A number of things happened over the next few years to help me get over those feelings. I was humbled. I prayed to know that I was special and loved, even though I wasn't as smart as I thought...smart, but not brilliant. And my prayers were answered. I also spent a lot of time reading my patriarchal blessing and highlighted each of the gifts that it mentioned. It ended up being a real blessing in my life.
So...my talents. Or my gifts. I think talents and gifts are similar, but not exactly the same. Most of them aren't, in my opinion, that noticeable...but I have talents. I am a good teacher. I am good with kids and have an ability to develop a warm, caring atmosphere in my classroom. How have I developed my skills and talents as a teacher? I have taught for 16 years. I have read lots of books about teaching. I have participated in training. I have been observed by others and received feedback from them. I have video taped myself teaching and watched those tapes. I have prayed and asked for help and assistance.
Another talent is that I am a good reader and have a good memory about what I read. I can often remember titles, authors and main ideas of books that I have read even years later. Since I average at least 50 chapter books/novels a year and hundreds of picture books, that is no small feat. I really don't have to work at this much. I do belong to Goodreads and type reviews for most of the books I read, and I know that writing helps cement things in my memory better. But other than that, I really don't work hard at that. I have the ability to recall scriptures, books and other things I have read easily.
Another gift I have is my testimony of Jesus Christ. For the most part, I find it easy to believe and develop faith. That has been true for most or all of my life. That is not to say that I never have questions or that I do not have to work to continue to strengthen my faith and testimony. I know these are precious gifts that can be lost if I do not put effort into strengthening them and using them.
Finally, another gift or talent I have is that I find it genuinely easy to love and feel empathy for others, most of the time.
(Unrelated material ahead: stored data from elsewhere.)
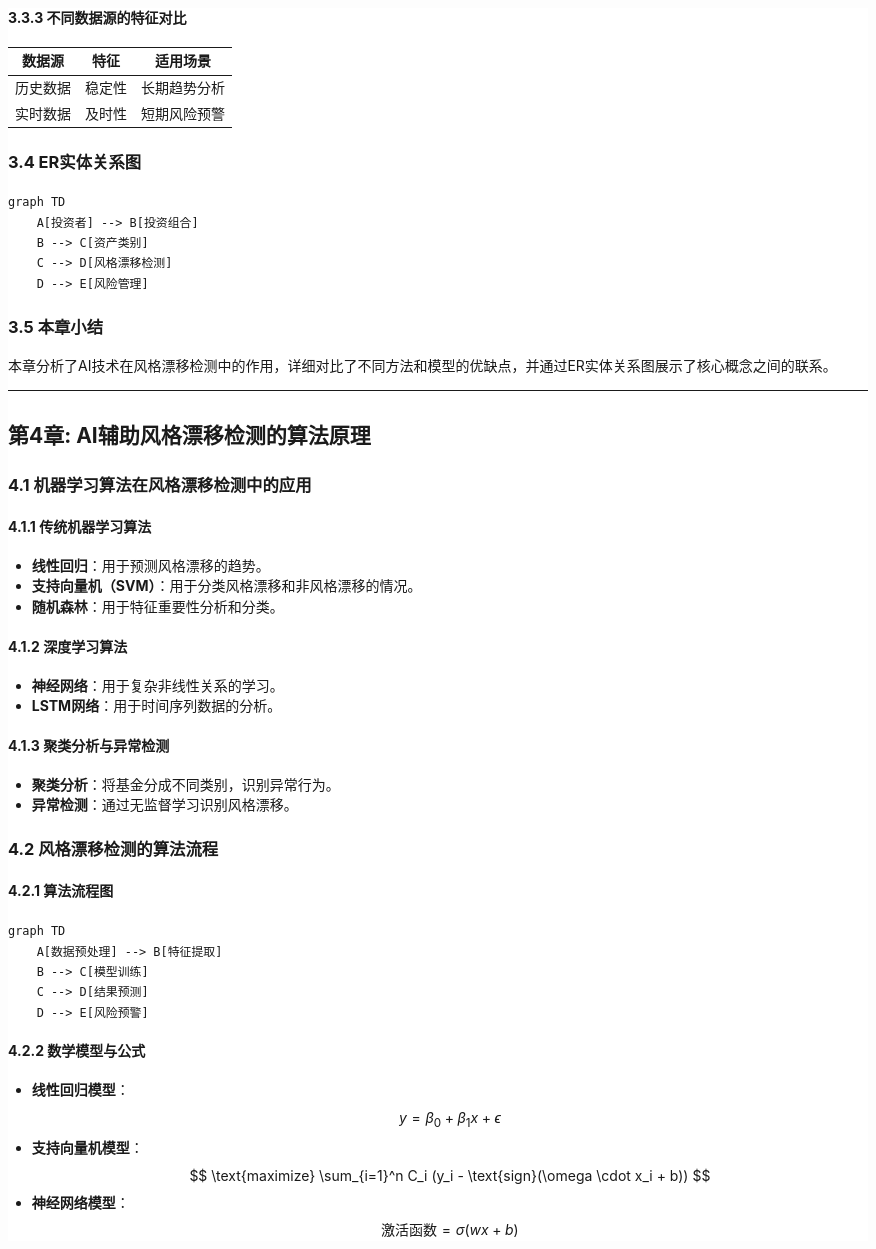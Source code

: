 #### 3.3.3 不同数据源的特征对比
| 数据源 | 特征 | 适用场景 |
|--------|------|-----------|
| 历史数据 | 稳定性 | 长期趋势分析 |
| 实时数据 | 及时性 | 短期风险预警 |

### 3.4 ER实体关系图
```mermaid
graph TD
    A[投资者] --> B[投资组合]
    B --> C[资产类别]
    C --> D[风格漂移检测]
    D --> E[风险管理]
```

### 3.5 本章小结
本章分析了AI技术在风格漂移检测中的作用，详细对比了不同方法和模型的优缺点，并通过ER实体关系图展示了核心概念之间的联系。

---

## 第4章: AI辅助风格漂移检测的算法原理

### 4.1 机器学习算法在风格漂移检测中的应用

#### 4.1.1 传统机器学习算法
- **线性回归**：用于预测风格漂移的趋势。
- **支持向量机（SVM）**：用于分类风格漂移和非风格漂移的情况。
- **随机森林**：用于特征重要性分析和分类。

#### 4.1.2 深度学习算法
- **神经网络**：用于复杂非线性关系的学习。
- **LSTM网络**：用于时间序列数据的分析。

#### 4.1.3 聚类分析与异常检测
- **聚类分析**：将基金分成不同类别，识别异常行为。
- **异常检测**：通过无监督学习识别风格漂移。

### 4.2 风格漂移检测的算法流程

#### 4.2.1 算法流程图
```mermaid
graph TD
    A[数据预处理] --> B[特征提取]
    B --> C[模型训练]
    C --> D[结果预测]
    D --> E[风险预警]
```

#### 4.2.2 数学模型与公式
- **线性回归模型**：$$ y = \beta_0 + \beta_1x + \epsilon $$
- **支持向量机模型**：$$ \text{maximize} \sum_{i=1}^n C_i (y_i - \text{sign}(\omega \cdot x_i + b)) $$
- **神经网络模型**：$$ \text{激活函数} = \sigma(wx + b) $$
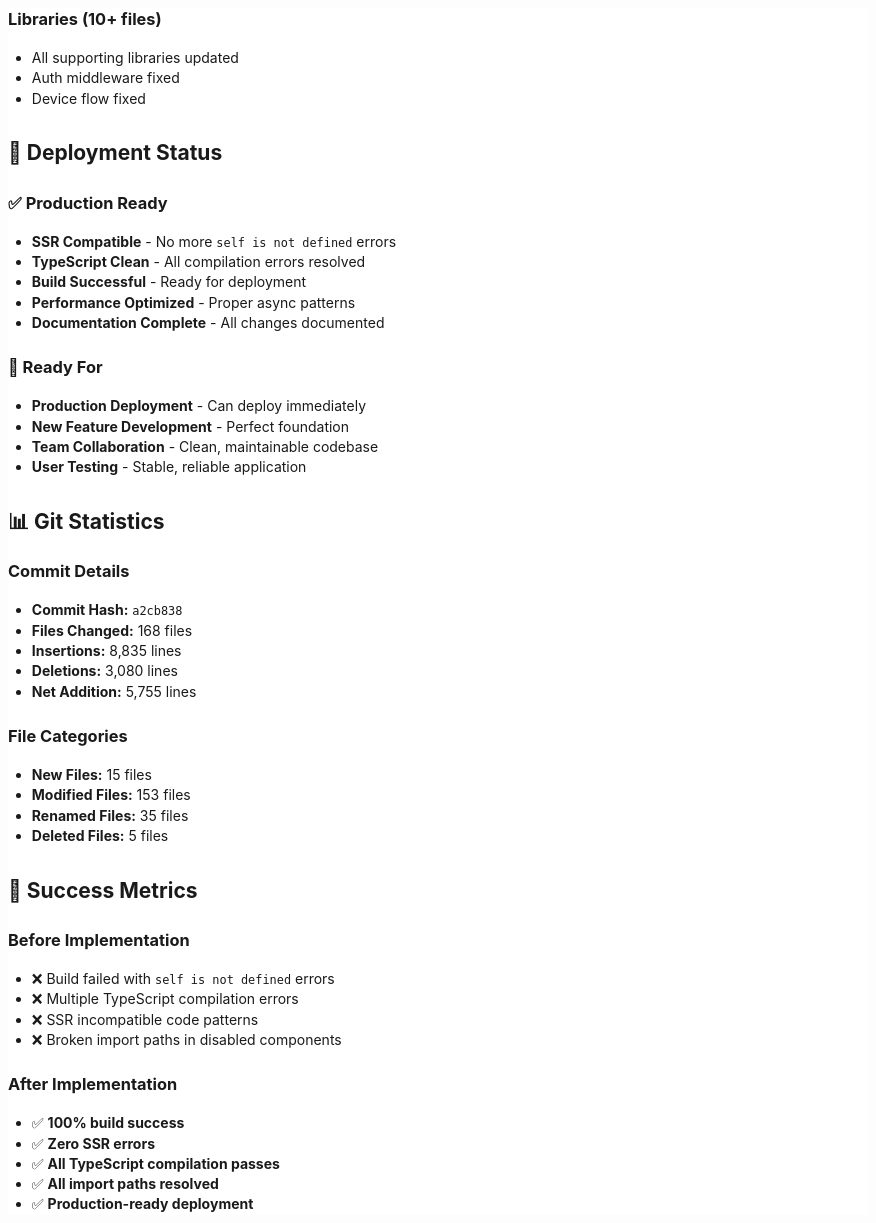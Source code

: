 ### Libraries (10+ files)
- All supporting libraries updated
- Auth middleware fixed
- Device flow fixed

## 🚀 Deployment Status

### ✅ Production Ready
- **SSR Compatible** - No more `self is not defined` errors
- **TypeScript Clean** - All compilation errors resolved
- **Build Successful** - Ready for deployment
- **Performance Optimized** - Proper async patterns
- **Documentation Complete** - All changes documented

### 🎯 Ready For
- **Production Deployment** - Can deploy immediately
- **New Feature Development** - Perfect foundation
- **Team Collaboration** - Clean, maintainable codebase
- **User Testing** - Stable, reliable application

## 📊 Git Statistics

### Commit Details
- **Commit Hash:** `a2cb838`
- **Files Changed:** 168 files
- **Insertions:** 8,835 lines
- **Deletions:** 3,080 lines
- **Net Addition:** 5,755 lines

### File Categories
- **New Files:** 15 files
- **Modified Files:** 153 files
- **Renamed Files:** 35 files
- **Deleted Files:** 5 files

## 🎉 Success Metrics

### Before Implementation
- ❌ Build failed with `self is not defined` errors
- ❌ Multiple TypeScript compilation errors
- ❌ SSR incompatible code patterns
- ❌ Broken import paths in disabled components

### After Implementation
- ✅ **100% build success**
- ✅ **Zero SSR errors**
- ✅ **All TypeScript compilation passes**
- ✅ **All import paths resolved**
- ✅ **Production-ready deployment**
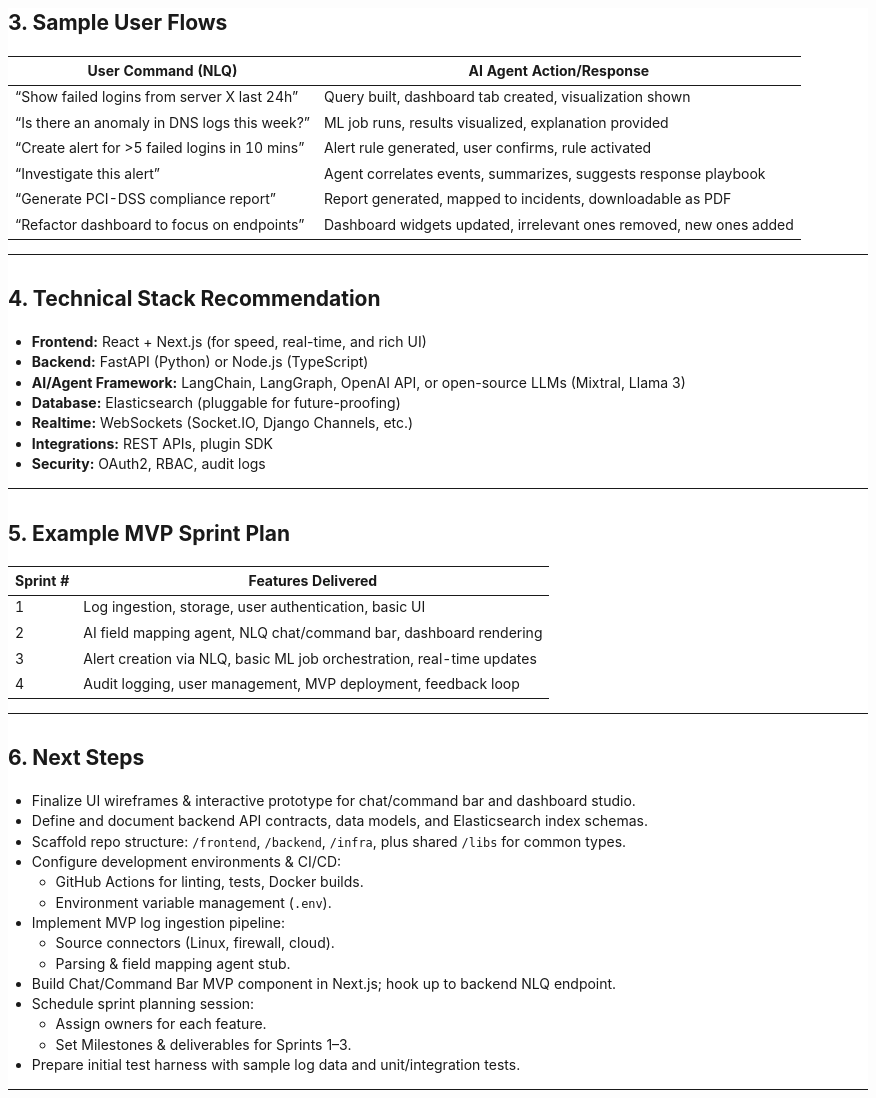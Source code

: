 
## 3. Sample User Flows

| User Command (NLQ)                              | AI Agent Action/Response                                             |
|-------------------------------------------------|---------------------------------------------------------------------|
| “Show failed logins from server X last 24h”     | Query built, dashboard tab created, visualization shown             |
| “Is there an anomaly in DNS logs this week?”    | ML job runs, results visualized, explanation provided               |
| “Create alert for >5 failed logins in 10 mins”  | Alert rule generated, user confirms, rule activated                 |
| “Investigate this alert”                        | Agent correlates events, summarizes, suggests response playbook     |
| “Generate PCI-DSS compliance report”            | Report generated, mapped to incidents, downloadable as PDF          |
| “Refactor dashboard to focus on endpoints”      | Dashboard widgets updated, irrelevant ones removed, new ones added  |

---

## 4. Technical Stack Recommendation

- **Frontend:** React + Next.js (for speed, real-time, and rich UI)
- **Backend:** FastAPI (Python) or Node.js (TypeScript)
- **AI/Agent Framework:** LangChain, LangGraph, OpenAI API, or open-source LLMs (Mixtral, Llama 3)
- **Database:** Elasticsearch (pluggable for future-proofing)
- **Realtime:** WebSockets (Socket.IO, Django Channels, etc.)
- **Integrations:** REST APIs, plugin SDK
- **Security:** OAuth2, RBAC, audit logs

---

## 5. Example MVP Sprint Plan

| Sprint # | Features Delivered                                                                 |
|----------|------------------------------------------------------------------------------------|
| 1        | Log ingestion, storage, user authentication, basic UI                              |
| 2        | AI field mapping agent, NLQ chat/command bar, dashboard rendering                  |
| 3        | Alert creation via NLQ, basic ML job orchestration, real-time updates              |
| 4        | Audit logging, user management, MVP deployment, feedback loop                      |

---

## 6. Next Steps

- Finalize UI wireframes & interactive prototype for chat/command bar and dashboard studio.
- Define and document backend API contracts, data models, and Elasticsearch index schemas.
- Scaffold repo structure: `/frontend`, `/backend`, `/infra`, plus shared `/libs` for common types.
- Configure development environments & CI/CD:
  - GitHub Actions for linting, tests, Docker builds.
  - Environment variable management (`.env`).
- Implement MVP log ingestion pipeline:
  - Source connectors (Linux, firewall, cloud).
  - Parsing & field mapping agent stub.
- Build Chat/Command Bar MVP component in Next.js; hook up to backend NLQ endpoint.
- Schedule sprint planning session:
  - Assign owners for each feature.
  - Set Milestones & deliverables for Sprints 1–3.
- Prepare initial test harness with sample log data and unit/integration tests.

---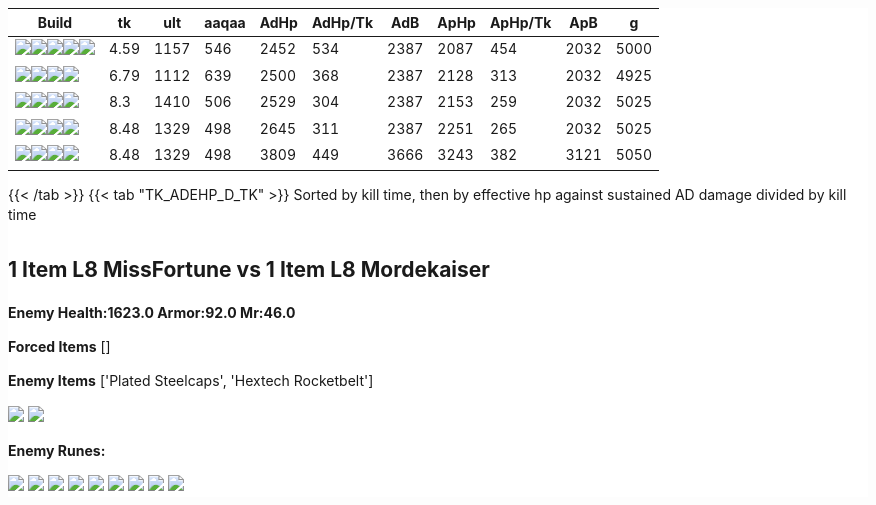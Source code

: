 



 Build |tk|ult|aaqaa|AdHp|AdHp/Tk|AdB|ApHp|ApHp/Tk|ApB|g
-|-|-|-|-|-|-|-|-|-|-
![](/item/6672.png)![](/item/2422.png)![](/item/1053.png)![](/item/1055.png)![](/item/1036.png)|4.59|1157|546|2452|534|2387|2087|454|2032|5000
![](/item/3153.png)![](/item/2422.png)![](/item/1055.png)![](/item/1037.png)|6.79|1112|639|2500|368|2387|2128|313|2032|4925
![](/item/3074.png)![](/item/2422.png)![](/item/1055.png)![](/item/1037.png)|8.3|1410|506|2529|304|2387|2153|259|2032|5025
![](/item/3072.png)![](/item/2422.png)![](/item/1055.png)![](/item/1037.png)|8.48|1329|498|2645|311|2387|2251|265|2032|5025
![](/item/6673.png)![](/item/2422.png)![](/item/1055.png)![](/item/1038.png)|8.48|1329|498|3809|449|3666|3243|382|3121|5050
{{< /tab >}}
{{< tab "TK_ADEHP_D_TK" >}}
Sorted by kill time, then by effective hp against sustained AD damage divided by kill time
## 1 Item L8 MissFortune vs 1 Item L8 Mordekaiser

**Enemy Health:1623.0 Armor:92.0 Mr:46.0**


**Forced Items** []








**Enemy Items** ['Plated Steelcaps', 'Hextech Rocketbelt']





![](/item/3047.png)
![](/item/3152.png)



**Enemy Runes:**





![](/Styles/Precision/Conqueror/Conqueror.png)
![](/Styles/Precision/Triumph.png)
![](/Styles/Precision/LegendTenacity/LegendTenacity.png)
![](/Styles/Sorcery/LastStand/LastStand.png)
![](/Styles/Resolve/Conditioning/Conditioning.png)
![](/Styles/Resolve/Revitalize/Revitalize.png)
![](/StatMods/StatModsAdaptiveForceIcon.png)
![](/StatMods/StatModsAdaptiveForceIcon.png)
![](/StatMods/StatModsArmorIcon.png)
I know this is a gift of the spirit, and I know that I am not perfect at this. I know that this ability comes from my Father. Alfredo commented off-handedly today that I always see the good in others. That isn't entirely true. I often notice the bad and feel disappointed or saddened by the poor choices that others make. But at the same time, I can often feel some level of understanding about why they do what they do. I have been blessed to be able to love a wide variety of people, from a wide variety of backgrounds and often can see multiple perspectives. Primarily, this has been a gift of the spirit. But I have accepted callings in the church, including several that have really stretched me, and that has helped to develop my talents in this area. I have had the opportunity to work with a wide variety of people as I have taught. I have traveled a little bit outside of the US and that has helped me. And I truly believe reading has played an integral role in this as well....helping me to see multiple perspectives and learn about others who are different. (I actually read a research article a few months ago that showed that reading novels does increase empathy.).
I am not gifted musically...I don't sing or play an instrument. I am not as organized as I would like...or as organized as Alfredo would like me to be. :). I am clumsy and not at all athletic. I am not artistic. I am not good at fixing things. I am a pretty good cook...but I have to follow recipes, not just invent foods on my own. I am good at recording things...I journaled regularly for many years and now blog. I am definitely still a work in progress. But I am thankful, so very thankful, for the talents and gifts that I have been given. And I am thankful for the talents of so many others that bless my life.